*** Extracted material ***

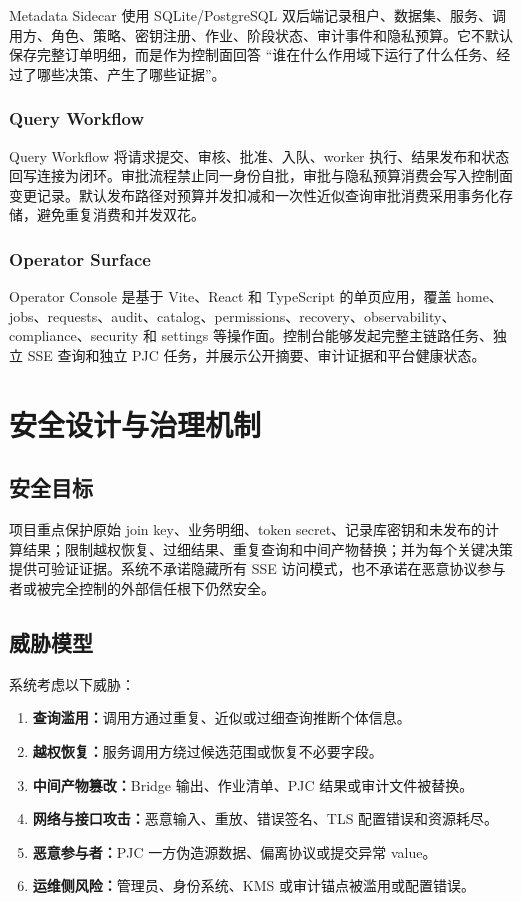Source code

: \documentclass[UTF8,a4paper,12pt,oneside]{ctexrep}
\begin{document}
Metadata Sidecar 使用 SQLite/PostgreSQL 双后端记录租户、数据集、服务、调用方、角色、策略、密钥注册、作业、阶段状态、审计事件和隐私预算。它不默认保存完整订单明细，而是作为控制面回答 ``谁在什么作用域下运行了什么任务、经过了哪些决策、产生了哪些证据''。

\subsection{Query Workflow}

Query Workflow 将请求提交、审核、批准、入队、worker 执行、结果发布和状态回写连接为闭环。审批流程禁止同一身份自批，审批与隐私预算消费会写入控制面变更记录。默认发布路径对预算并发扣减和一次性近似查询审批消费采用事务化存储，避免重复消费和并发双花。

\subsection{Operator Surface}

Operator Console 是基于 Vite、React 和 TypeScript 的单页应用，覆盖 home、jobs、requests、audit、catalog、permissions、recovery、observability、compliance、security 和 settings 等操作面。控制台能够发起完整主链路任务、独立 SSE 查询和独立 PJC 任务，并展示公开摘要、审计证据和平台健康状态。

\chapter{安全设计与治理机制}

\section{安全目标}

项目重点保护原始 join key、业务明细、token secret、记录库密钥和未发布的计算结果；限制越权恢复、过细结果、重复查询和中间产物替换；并为每个关键决策提供可验证证据。系统不承诺隐藏所有 SSE 访问模式，也不承诺在恶意协议参与者或被完全控制的外部信任根下仍然安全。

\section{威胁模型}

系统考虑以下威胁：

\begin{enumerate}
  \item \textbf{查询滥用：}调用方通过重复、近似或过细查询推断个体信息。
  \item \textbf{越权恢复：}服务调用方绕过候选范围或恢复不必要字段。
  \item \textbf{中间产物篡改：}Bridge 输出、作业清单、PJC 结果或审计文件被替换。
  \item \textbf{网络与接口攻击：}恶意输入、重放、错误签名、TLS 配置错误和资源耗尽。
  \item \textbf{恶意参与者：}PJC 一方伪造源数据、偏离协议或提交异常 value。
  \item \textbf{运维侧风险：}管理员、身份系统、KMS 或审计锚点被滥用或配置错误。
\end{enumerate}
\end{document}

***

### [Work to complete]
Looking at the records above, tally the lines holding "textbf" and reply with that number only.

### [Written answer]
6